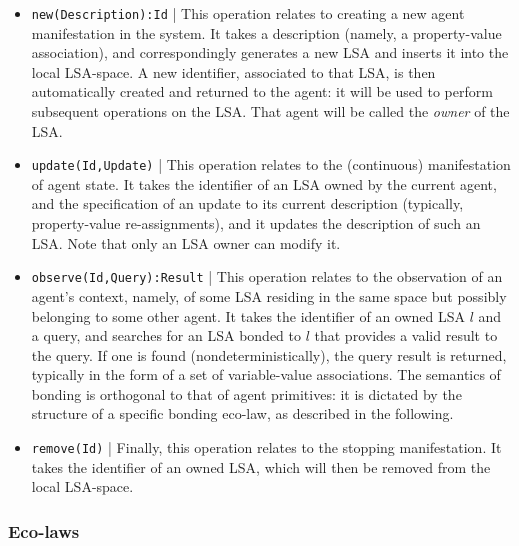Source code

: \documentclass[12pt,a4paper,twoside,openright]{book}
\begin{document}
\begin{itemize}
 \item \texttt{new(Description):Id} | This operation relates to creating a new agent manifestation in the system. It takes a description (namely, a property-value association), and correspondingly generates a new LSA and inserts it into the local LSA-space. A new identifier, associated to that LSA, is then automatically created and returned to the agent: it will be used to perform subsequent operations on the LSA. That agent will be called the \emph{owner} of the LSA.
 
 \item \texttt{update(Id,Update)} | This operation relates to the (continuous) manifestation of agent state. It takes the identifier of an LSA owned by the current agent, and the specification of an update to its current description (typically, property-value re-assignments), and it updates the description of such an LSA. Note that only an LSA owner can modify it. 
 
 \item \texttt{observe(Id,Query):Result} | This operation relates to the  observation of an agent's context, namely, of some LSA residing in the same space but possibly belonging to some other agent. It takes the identifier of an owned LSA $l$ and a query, and searches for an LSA bonded to $l$ that provides a valid result to the query. If one is found (nondeterministically), the query result is returned, typically in the form of a set of variable-value associations. The semantics of bonding is orthogonal to that of agent primitives: it is dictated by the structure of a specific bonding eco-law, as described in the following. %
 
 \item \texttt{remove(Id)} | Finally, this operation relates to the stopping manifestation. It takes the identifier of an owned LSA, which will then be removed from the local LSA-space.
 
\end{itemize}

\subsubsection{Eco-laws}\label{s:ecolaws}
\end{document}
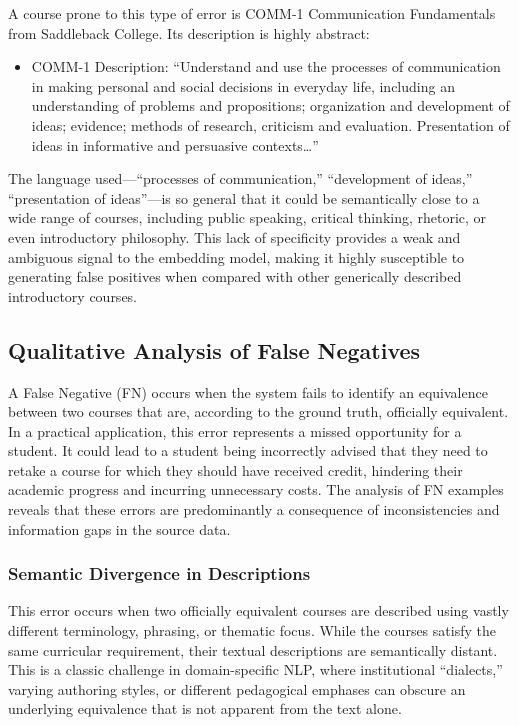A course prone to this type of error is COMM-1 Communication Fundamentals from Saddleback College. Its description is highly abstract:
\begin{itemize}
    \item COMM-1 Description: ``Understand and use the processes of communication in making personal and social decisions in everyday life, including an understanding of problems and propositions; organization and development of ideas; evidence; methods of research, criticism and evaluation. Presentation of ideas in informative and persuasive contexts\dots''
\end{itemize}

The language used---``processes of communication,'' ``development of ideas,'' ``presentation of ideas''---is so general that it could be semantically close to a wide range of courses, including public speaking, critical thinking, rhetoric, or even introductory philosophy. This lack of specificity provides a weak and ambiguous signal to the embedding model, making it highly susceptible to generating false positives when compared with other generically described introductory courses.

\subsection{Qualitative Analysis of False Negatives}
A False Negative (FN) occurs when the system fails to identify an equivalence between two courses that are, according to the ground truth, officially equivalent. In a practical application, this error represents a missed opportunity for a student. It could lead to a student being incorrectly advised that they need to retake a course for which they should have received credit, hindering their academic progress and incurring unnecessary costs. The analysis of FN examples reveals that these errors are predominantly a consequence of inconsistencies and information gaps in the source data.

\subsubsection{Semantic Divergence in Descriptions}
This error occurs when two officially equivalent courses are described using vastly different terminology, phrasing, or thematic focus. While the courses satisfy the same curricular requirement, their textual descriptions are semantically distant. This is a classic challenge in domain-specific NLP, where institutional ``dialects,'' varying authoring styles, or different pedagogical emphases can obscure an underlying equivalence that is not apparent from the text alone.

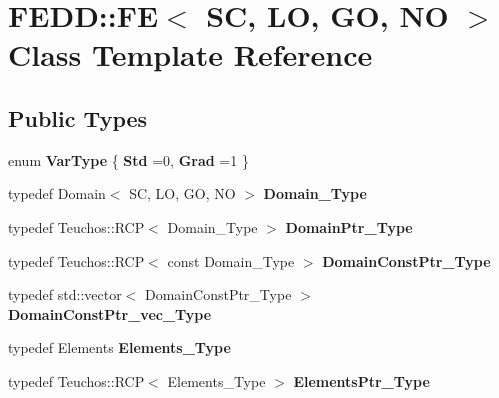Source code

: \hypertarget{classFEDD_1_1FE}{}\section{F\+E\+DD\+:\+:FE$<$ SC, LO, GO, NO $>$ Class Template Reference}
\label{classFEDD_1_1FE}
\subsection*{Public Types}
\begin{DoxyCompactItemize}
\item 
\mbox{\label{classFEDD_1_1FE_aac2faf4705aa877f991c79d2db33d784}} 
enum {\bfseries Var\+Type} \{ {\bfseries Std} =0, 
{\bfseries Grad} =1
 \}
\item 
\mbox{\label{classFEDD_1_1FE_aa7368c2e2136802bd6e46afb27cbe95e}} 
typedef Domain$<$ SC, LO, GO, NO $>$ {\bfseries Domain\+\_\+\+Type}
\item 
\mbox{\label{classFEDD_1_1FE_afa601dd6fb404019f4d6209cf5c04d8d}} 
typedef Teuchos\+::\+R\+CP$<$ Domain\+\_\+\+Type $>$ {\bfseries Domain\+Ptr\+\_\+\+Type}
\item 
\mbox{\label{classFEDD_1_1FE_a0af2ea3760972bc13ac236ad8d99d77b}} 
typedef Teuchos\+::\+R\+CP$<$ const Domain\+\_\+\+Type $>$ {\bfseries Domain\+Const\+Ptr\+\_\+\+Type}
\item 
\mbox{\label{classFEDD_1_1FE_acb11bddbf3a0cc3d2d710d5e66d950b7}} 
typedef std\+::vector$<$ Domain\+Const\+Ptr\+\_\+\+Type $>$ {\bfseries Domain\+Const\+Ptr\+\_\+vec\+\_\+\+Type}
\item 
\mbox{\label{classFEDD_1_1FE_a310c24157c00aa997d6af71a10375a83}} 
typedef Elements {\bfseries Elements\+\_\+\+Type}
\item 
\mbox{\label{classFEDD_1_1FE_aefc1a6800950e0c48800982818ac631c}} 
typedef Teuchos\+::\+R\+CP$<$ Elements\+\_\+\+Type $>$ {\bfseries Elements\+Ptr\+\_\+\+Type}
\item 
\mbox{\label{classFEDD_1_1FE_a7cb97c97b43354268e8b0cd4e68582ad}} 

\end{DoxyCompactItemize}
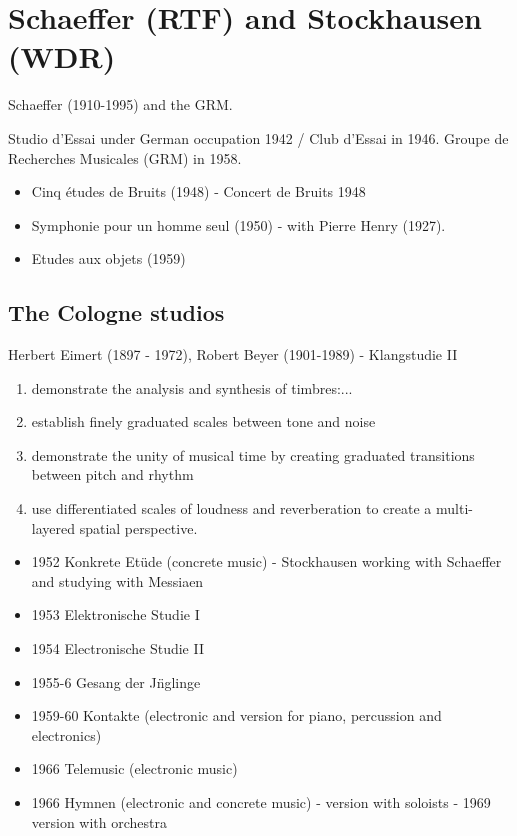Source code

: \section{Schaeffer (RTF) and Stockhausen (WDR)}

Schaeffer (1910-1995) and the GRM.

Studio d'Essai under German occupation 1942 / Club d'Essai in 1946. Groupe de Recherches Musicales (GRM) in 1958.

\begin{itemize}
\item Cinq \'etudes de Bruits (1948) - Concert de Bruits 1948
\item Symphonie pour un homme seul (1950) - with Pierre Henry (1927).
\item Etudes aux objets (1959)
\end{itemize}

\subsection{The Cologne studios}

Herbert Eimert (1897 - 1972), Robert Beyer (1901-1989) - Klangstudie II

\begin{enumerate}
\item demonstrate the analysis and synthesis of timbres:...
\item establish finely graduated scales between tone and noise
\item demonstrate the unity of musical time by creating graduated transitions between pitch and rhythm
\item use differentiated scales of loudness and reverberation to create a multi-layered spatial perspective.
\end{enumerate}

\begin{itemize}
\item 1952 Konkrete Et\"ude (concrete music) - Stockhausen working with Schaeffer and studying with Messiaen
\item 1953 Elektronische Studie I
\item 1954 Electronische Studie II
\item 1955-6 Gesang der J\"nglinge
\item 1959-60 Kontakte (electronic and version for piano, percussion and electronics)
\item 1966 Telemusic (electronic music)
\item 1966 Hymnen (electronic and concrete music) - version with soloists - 1969 version with orchestra
\end{itemize}

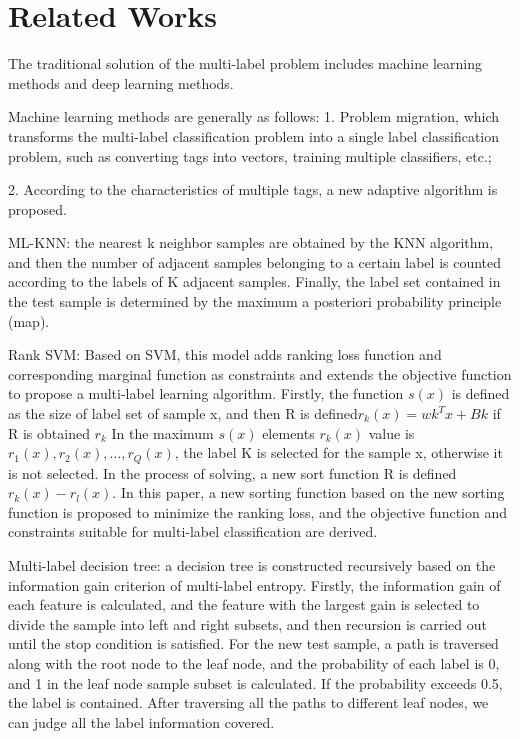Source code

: \documentclass[10pt,twocolumn,letterpaper]{article}
\begin{document}
\section{Related Works}\label{sec:RelatedWorks}
The traditional solution of the multi-label problem includes machine learning methods and deep learning methods.\par
Machine learning methods are generally as follows: 
1. Problem migration, which transforms the multi-label classification problem into a single label classification problem, such as converting tags into vectors, training multiple classifiers, etc.; \par
2. According to the characteristics of multiple tags, a new adaptive algorithm is proposed.\par
ML-KNN\cite{zhang2007ml}: the nearest k neighbor samples are obtained by the KNN algorithm, and then the number of adjacent samples belonging to a certain label is counted according to the labels of K adjacent samples. Finally, the label set contained in the test sample is determined by the maximum a posteriori probability principle (map).\par
Rank SVM\cite{li2004multilabel}: Based on SVM, this model adds ranking loss function and corresponding marginal function as constraints and extends the objective function to propose a multi-label learning algorithm. Firstly, the function $s \left(x \right)$ is defined as the size of label set of sample x, and then R is defined$r_k \left(x \right) = wk^Tx + Bk $ if R is obtained $r_k$ In the maximum $s(x)$ elements $r_k(x)$ value is ${r_1\left(x\right), r_2\left(x\right),\ldots,r_Q(x) }$, the label K is selected for the sample x, otherwise it is not selected. In the process of solving, a new sort function R is defined$r_k\left(x\right)-r_ l(x)$. In this paper, a new sorting function based on the new sorting function is proposed to minimize the ranking loss, and the objective function and constraints suitable for multi-label classification are derived.\par
Multi-label decision tree\cite{vens2008decision}: a decision tree is constructed recursively based on the information gain criterion of multi-label entropy. Firstly, the information gain of each feature is calculated, and the feature with the largest gain is selected to divide the sample into left and right subsets, and then recursion is carried out until the stop condition is satisfied. For the new test sample, a path is traversed along with the root node to the leaf node, and the probability of each label is 0, and 1 in the leaf node sample subset is calculated. If the probability exceeds 0.5, the label is contained. After traversing all the paths to different leaf nodes, we can judge all the label information covered.\par
\end{document}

**********

• **The task**
Go through the material and copy out every line with "scales" in it.

• **Answer for this exercise**
\item establish finely graduated scales between tone and noise
\item use differentiated scales of loudness and reverberation to create a multi-layered spatial perspective.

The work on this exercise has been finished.